La butifarra de huevo contra la postmodernidad

El año 2024, sin embargo, posiblemente haya el Jueves Lardero más donuts, cruasanes de chocolate, golosinas o bocadillos de hamburguesa de tofu en la salida de las escuelas que niños comiendo butifarra de huevo, ya que los tiempos han cambiado y ahora nadie parece recordar el sentido de cosas como el Miércoles de Ceniza o la Cuaresma. ¿Qué sentido tiene el Jueves Lardero, pues, en una sociedad cada vez más pagana y líquida? En un mundo consumista donde todo es caduco casi de un día para el otro, conceptos como el de "ayuno" o "abstinencia" parecen tan lejanos como aquellos tiempos en qué nuestros bisabuelos -campesinos y masoveros pobres como las ratas- sobrevivían un invierno entero gracias a un cerdo y unas cuantas gallinas. Mi padre lo sabía bien, por eso me lo explicaba año tras año y me rememoraba su niñez en la casa familiar de Cal Cargol, en el Vendrell, viviendo con los tíos que durante décadas regentaron la mejor charcutería del pueblo.

Una butifarra de huevo del 2024 en una fotografía que bien podría parecer de 1916.

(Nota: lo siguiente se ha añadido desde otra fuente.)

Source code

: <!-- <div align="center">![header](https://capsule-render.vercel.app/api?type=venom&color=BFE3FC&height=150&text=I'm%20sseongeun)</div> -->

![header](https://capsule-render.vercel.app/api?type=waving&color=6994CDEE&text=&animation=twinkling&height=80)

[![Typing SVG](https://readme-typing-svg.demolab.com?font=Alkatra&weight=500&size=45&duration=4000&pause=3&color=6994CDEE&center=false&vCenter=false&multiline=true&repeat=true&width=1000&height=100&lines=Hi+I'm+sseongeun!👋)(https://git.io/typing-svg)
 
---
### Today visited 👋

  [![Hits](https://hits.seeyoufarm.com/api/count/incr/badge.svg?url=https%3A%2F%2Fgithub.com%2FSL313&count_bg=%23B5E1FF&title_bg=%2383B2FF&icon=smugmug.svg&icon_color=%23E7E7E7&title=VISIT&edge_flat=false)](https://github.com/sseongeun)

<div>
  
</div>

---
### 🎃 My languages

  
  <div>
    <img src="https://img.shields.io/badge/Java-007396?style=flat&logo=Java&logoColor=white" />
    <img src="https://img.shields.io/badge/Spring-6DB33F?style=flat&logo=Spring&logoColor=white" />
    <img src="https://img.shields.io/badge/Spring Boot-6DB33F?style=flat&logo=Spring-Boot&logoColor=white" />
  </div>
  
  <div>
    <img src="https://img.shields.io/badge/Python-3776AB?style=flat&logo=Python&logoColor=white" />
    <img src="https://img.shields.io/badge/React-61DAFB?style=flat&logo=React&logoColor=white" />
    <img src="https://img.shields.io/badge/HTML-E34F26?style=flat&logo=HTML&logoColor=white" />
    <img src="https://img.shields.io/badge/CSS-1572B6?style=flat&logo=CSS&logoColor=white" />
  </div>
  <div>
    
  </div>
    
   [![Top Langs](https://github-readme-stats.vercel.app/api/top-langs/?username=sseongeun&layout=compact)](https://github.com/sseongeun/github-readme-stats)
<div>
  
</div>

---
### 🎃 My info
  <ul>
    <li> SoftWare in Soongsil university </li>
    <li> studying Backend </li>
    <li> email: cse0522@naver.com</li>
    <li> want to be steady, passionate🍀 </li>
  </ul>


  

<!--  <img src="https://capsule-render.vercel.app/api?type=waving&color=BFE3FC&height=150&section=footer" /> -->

Hoy, cuando escribes "Cal Cargol" en Google, lo primero que encuentras es una página anunciando "Casa Gargol (Extinguida)", por desgracia. El Vendrell ya hace años que perdió una charcutería única, al igual que mi padre hace décadas que aburrió para siempre la butifarra de huevo, pero en cambio tengo la certeza de que el Jueves Lardero nunca perderá su batalla contra el olvido. Principalmente por una razón sencilla: porque la butifarra de huevo es la particular magdalena de Proust de muchos catalanes, ya que es un embutido excepcional, y como todas las cosas que son una excepción en el porvenir monotono de la vida, con un solo mordisco es posible revivir los momentos a los cuales querríamos vivir abrazados. El olor de la cocina de la abuela con una tortilla al fuego, las manos llenas de callos del abuelo llenando el porrón con vino dulce o la voz de la madre preguntando "¿cuántos trozos quieres?" mientras parte una coca de chicharrones. Eso es el Jueves Lardero, supongo. Comer y acabar el día con cara de pan de kilo, regateando el colesterol y diciéndonos por dentro que no pasa nada, de que "un día es un día". Y no olvidar, en cada mordisco, que comer butifarra de huevo es sinónimo de muchas cosas. De recordar. De salir. De disfrutar. Pero sobre todo, sin duda, de amar.